### EXERCISE PROMPT
Lift out, unaltered, the lines of the material below between the line holding "Positive measures take" and the line holding "and their completions", counting both.

Start of DATA

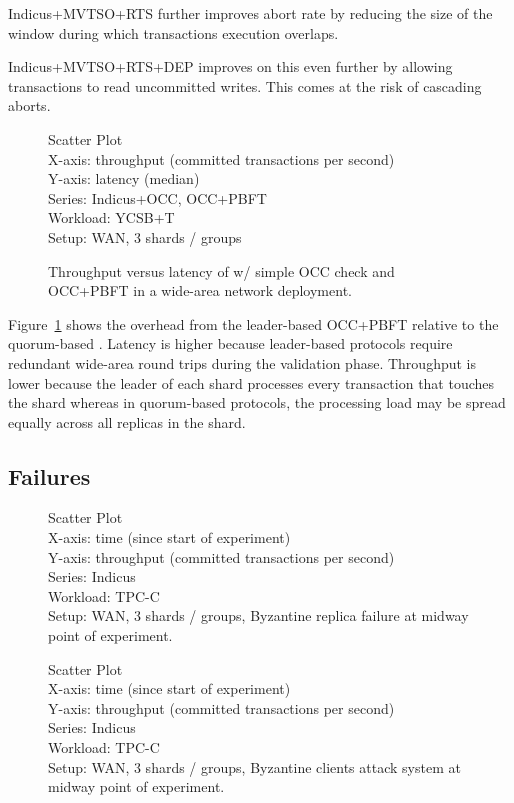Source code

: Indicus+MVTSO+RTS further improves abort rate by reducing the size of the window
during which transactions execution overlaps. 

Indicus+MVTSO+RTS+DEP improves on this even further by allowing transactions to
read uncommitted writes. This comes at the risk of cascading aborts.

\begin{figure}
  Scatter Plot\\
  X-axis: throughput (committed transactions per second)\\
  Y-axis: latency (median)\\
  Series: Indicus+OCC, OCC+PBFT\\
  Workload: YCSB+T\\
  Setup: WAN, 3 shards / groups\\
  \caption{Throughput versus latency of \sys{} w/ simple OCC check and
  OCC+PBFT in a wide-area network deployment.}
  \label{fig:to-vs-po-tput-lat}
\end{figure}

Figure~\ref{fig:to-vs-po-tput-lat} shows the overhead from the leader-based
OCC+PBFT relative to the quorum-based \sys{}. Latency is higher because leader-based
protocols require redundant wide-area round trips during the validation phase.
Throughput is lower because the leader of each shard processes every transaction
that touches the shard whereas in quorum-based protocols, the processing load 
may be spread equally across all replicas in the shard.

\subsection{Failures}

\begin{figure}
  Scatter Plot\\
  X-axis: time (since start of experiment)\\
  Y-axis: throughput (committed transactions per second)\\
  Series: Indicus\\
  Workload: TPC-C\\
  Setup: WAN, 3 shards / groups, Byzantine replica failure at midway point of
  experiment.\\
\end{figure}

\begin{figure}
  Scatter Plot\\
  X-axis: time (since start of experiment)\\
  Y-axis: throughput (committed transactions per second)\\
  Series: Indicus\\
  Workload: TPC-C\\
  Setup: WAN, 3 shards / groups, Byzantine clients attack system at midway point
  of experiment.\\
\end{figure}

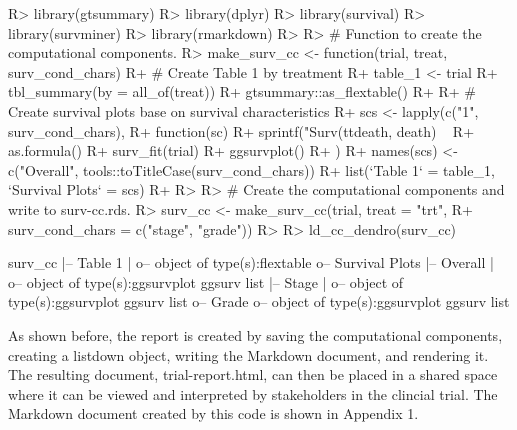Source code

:\documentclass[
]{jss}
\begin{document}
\begin{CodeChunk}

\begin{CodeInput}
R> library(gtsummary)
R> library(dplyr)
R> library(survival)
R> library(survminer)
R> library(rmarkdown)
R> 
R> # Function to create the computational components.
R> make_surv_cc <- function(trial, treat, surv_cond_chars) {
R+   # Create Table 1 by treatment
R+   table_1 <- trial %
R+     tbl_summary(by = all_of(treat)) %
R+     gtsummary::as_flextable()
R+ 
R+   # Create survival plots base on survival characteristics
R+   scs <- lapply(c("1", surv_cond_chars),
R+                 function(sc) {
R+                   sprintf("Surv(ttdeath, death) ~ %
R+                     as.formula() %
R+                     surv_fit(trial) %
R+                     ggsurvplot()
R+                 })
R+   names(scs) <- c("Overall", tools::toTitleCase(surv_cond_chars))
R+   list(`Table 1` = table_1, `Survival Plots` = scs)
R+ }
R> 
R> # Create the computational components and write to surv-cc.rds.
R> surv_cc <- make_surv_cc(trial, treat = "trt",
R+                         surv_cond_chars = c("stage", "grade"))
R> 
R> ld_cc_dendro(surv_cc)
\end{CodeInput}

\begin{CodeOutput}

surv_cc
  |-- Table 1
  |  o-- object of type(s):flextable
  o-- Survival Plots
   |-- Overall
   |  o-- object of type(s):ggsurvplot ggsurv list
   |-- Stage
   |  o-- object of type(s):ggsurvplot ggsurv list
   o-- Grade
      o-- object of type(s):ggsurvplot ggsurv list
\end{CodeOutput}
\end{CodeChunk}

As shown before, the report is created by saving the computational
components, creating a listdown object, writing the 
Markdown document, and rendering it. The resulting document,
trial-report.html, can then be placed in a shared space where it can be
viewed and interpreted by stakeholders in the clincial trial. The
 Markdown document created by this code is shown in Appendix
1.
\end{document}
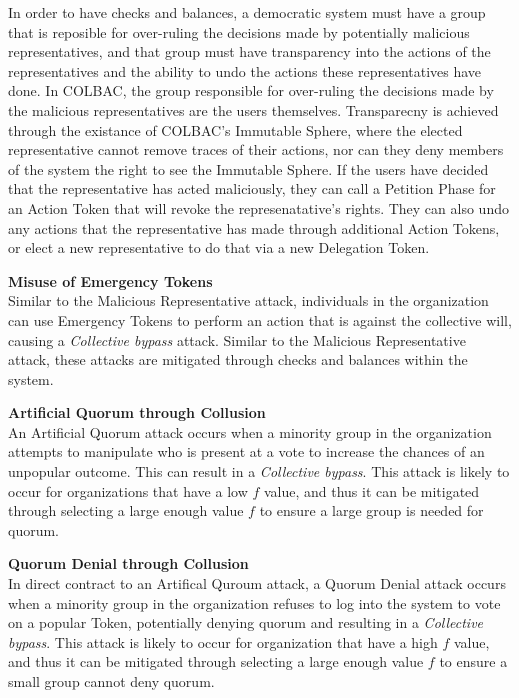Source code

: In order to have checks and balances, a democratic system must have a group that
is reposible for over-ruling the decisions made by potentially malicious
representatives, and that group must have transparency into the actions of the
representatives and the ability to undo the actions these representatives have
done. In COLBAC, the group responsible for over-ruling the decisions made by the
malicious representatives are the users themselves. Transparecny is achieved
through the existance of COLBAC's Immutable Sphere, where the elected
representative cannot remove traces of their actions, nor can they deny members
of the system the right to see the Immutable Sphere. If the users have decided
that the representative has acted maliciously, they can call a Petition Phase
for an Action Token that will revoke the represenatative's rights. They can also
undo any actions that the representative has made through additional Action
Tokens, or elect a new representative to do that via a new Delegation Token.

\noindent\textbf{Misuse of Emergency Tokens}\mbox{}\\
Similar to the Malicious Representative attack, individuals in the organization
can use Emergency Tokens to perform an action that is against the collective
will, causing a \emph{Collective bypass} attack. Similar to the Malicious
Representative attack, these attacks are mitigated through checks and balances
within the system.

\noindent\textbf{Artificial Quorum through Collusion}\mbox{}\\
An Artificial Quorum attack occurs when a minority group in the organization
attempts to manipulate who is present at a vote to increase the chances of an
unpopular outcome. This can result in a \emph{Collective bypass}. This attack is
likely to occur for organizations that have a low $f$ value, and thus it can
be mitigated through selecting a large enough value $f$ to ensure a large group
is needed for quorum. 

\noindent\textbf{Quorum Denial through Collusion}\mbox{}\\
In direct contract to an Artifical Quroum attack, a Quorum Denial attack occurs
when a minority group in the organization refuses to log into the system to vote
on a popular Token, potentially denying quorum and resulting in a
\emph{Collective bypass}. This attack is likely to occur for organization that
have a high $f$ value, and thus it can be mitigated through selecting a large
enough value $f$ to ensure a small group cannot deny quorum.
    

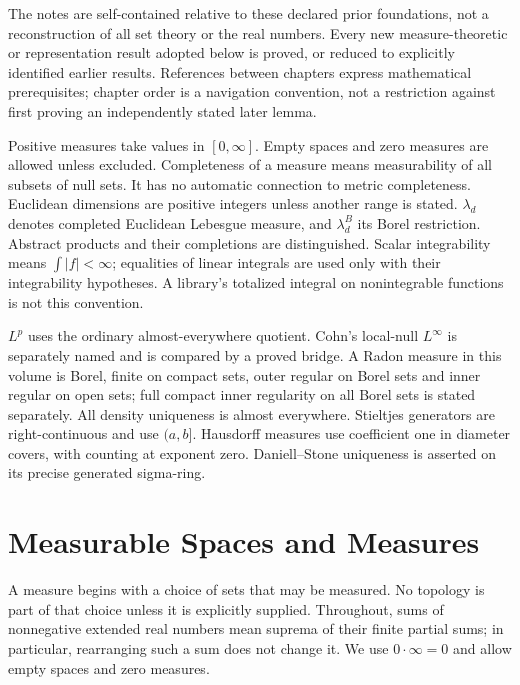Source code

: \documentclass[11pt,oneside,openany]{book}
\theoremstyle{definition}
\theoremstyle{remark}
\newcounter{foundation}\renewcommand{\thefoundation}{F\arabic{foundation}}
\begin{document}
The notes are self-contained relative to these declared prior foundations,
not a reconstruction of all set theory or the real numbers. Every new
measure-theoretic or representation result adopted below is proved, or reduced
to explicitly identified earlier results. References between chapters express
mathematical prerequisites; chapter order is a navigation convention, not a
restriction against first proving an independently stated later lemma.

Positive measures take values in $[0,\infty]$. Empty spaces and zero measures
are allowed unless excluded. Completeness of a measure means measurability of
all subsets of null sets. It has no automatic connection to metric completeness.
Euclidean dimensions are positive integers unless another range is stated.
$\lambda_d$ denotes completed Euclidean Lebesgue measure, and
$\lambda_d^B$ its Borel restriction. Abstract products and their completions
are distinguished. Scalar integrability means $\int|f|<\infty$; equalities of
linear integrals are used only with their integrability hypotheses. A library's
totalized integral on nonintegrable functions is not this convention.

$L^p$ uses the ordinary almost-everywhere quotient. Cohn's local-null
$L^\infty$ is separately named and is compared by a proved bridge. A Radon
measure in this volume is Borel, finite on compact sets, outer regular on Borel
sets and inner regular on open sets; full compact inner regularity on all Borel
sets is stated separately. All density uniqueness is almost everywhere.
Stieltjes generators are right-continuous and use $(a,b]$. Hausdorff measures
use coefficient one in diameter covers, with counting at exponent zero.
Daniell--Stone uniqueness is asserted on its precise generated sigma-ring.


\mainmatter

\chapter{Measurable Spaces and Measures}\label{ch:d11-01}

A measure begins with a choice of sets that may be measured. No topology is
part of that choice unless it is explicitly supplied. Throughout, sums of
nonnegative extended real numbers mean suprema of their finite partial sums;
in particular, rearranging such a sum does not change it. We use
$0\cdot\infty=0$ and allow empty spaces and zero measures.
\end{document}
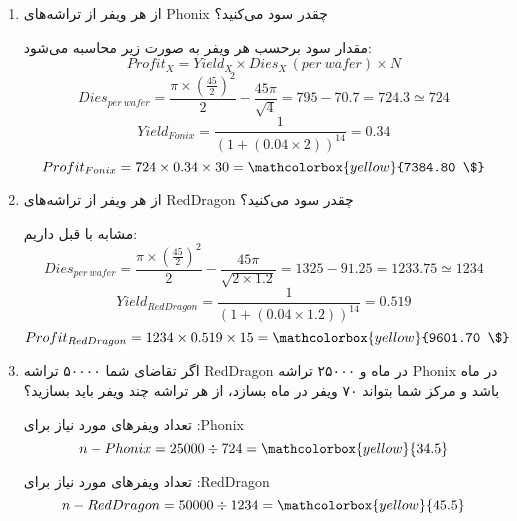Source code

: \begin{enumerate}
	\item از هر ویفر از تراشه‌های Phonix چقدر سود می‌کنید؟
	\begin{qsolve}
مقدار سود برحسب هر ویفر به صورت زیر محاسبه می‌شود:
		\begin{equation}
			Profit_X = Yield_X \times Dies_X\,(per \ wafer) \times N
		\end{equation}
		\begin{equation}
			Dies_{per \ wafer} = \frac{\pi \times ({\frac{45}{2}})^2 }{2} - \frac{45\pi}{\sqrt{4}} = 795 - 70.7 = 724.3 \simeq 724
		\end{equation}
		\begin{equation}
			Yield_{Fonix} = \frac{1}{(1 + (0.04 \times 2))^{14}} = 0.34
		\end{equation}
		\begin{equation}
			Profit_{Fonix} = 724 \times 0.34 \times 30 =\mathcolorbox{yellow}{7384.80 \$}
		\end{equation}
	\end{qsolve}
	\item از هر ویفر از تراشه‌های RedDragon چقدر سود می‌کنید؟
	\begin{qsolve}
مشابه با قبل داریم:
		\begin{equation}
			Dies_{per \ wafer} = \frac{\pi \times ({\frac{45}{2}})^2 }{2} - \frac{45\pi}{\sqrt{2\times 1.2}} = 1325 - 91.25 = 1233.75 \simeq 1234
		\end{equation}
		\begin{equation}
			Yield_{RedDragon} = \frac{1}{(1 + (0.04 \times 1.2))^{14}} = 0.519
		\end{equation}
		\begin{equation}
			Profit_{RedDragon} = 1234 \times 0.519 \times 15 =\mathcolorbox{yellow}{9601.70 \$}
		\end{equation}
	\end{qsolve}
	\item اگر تقاضای شما ۵۰۰۰۰ تراشه RedDragon در ماه و ۲۵۰۰۰ تراشه Phonix در ماه باشد و مرکز شما بتواند ۷۰ ویفر در ماه بسازد، از هر تراشه چند ویفر باید بسازید؟

	\begin{qsolve}
تعداد ویفر‌های مورد نیاز برای :Phonix
	\begin{equation}
		n-Phonix = 25000 \div 724 = \mathcolorbox{yellow}{34.5}
	\end{equation}
	
تعداد ویفر‌های مورد نیاز برای :RedDragon
	\begin{equation}
		n-RedDragon = 50000 \div 1234 = \mathcolorbox{yellow}{45.5}
	\end{equation}
		 
	\end{qsolve}

\end{enumerate}

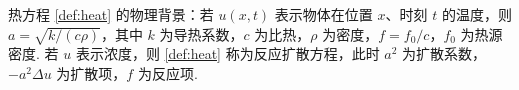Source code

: \documentclass[../main.tex]{subfiles} %
\begin{document}
\begin{remark}
热方程 \eqref{def:heat} 的物理背景：若 $u(x,t)$ 表示物体在位置 $x$、时刻 $t$ 的温度，则 $a=\sqrt{k/(c\rho)}$，其中 $k$ 为导热系数，$c$ 为比热，$\rho$ 为密度，$f=f_0/c$，$f_0$ 为热源密度. 若 $u$ 表示浓度，则 \eqref{def:heat} 称为反应扩散方程，此时 $a^2$ 为扩散系数，$-a^2\Delta u$ 为扩散项，$f$ 为反应项.
\end{remark}




















\end{document}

End of DATA

### ANSWER SPACE
Positive measures take values in $[0,\infty]$. Empty spaces and zero measures
are allowed unless excluded. Completeness of a measure means measurability of
all subsets of null sets. It has no automatic connection to metric completeness.
Euclidean dimensions are positive integers unless another range is stated.
$\lambda_d$ denotes completed Euclidean Lebesgue measure, and
$\lambda_d^B$ its Borel restriction. Abstract products and their completions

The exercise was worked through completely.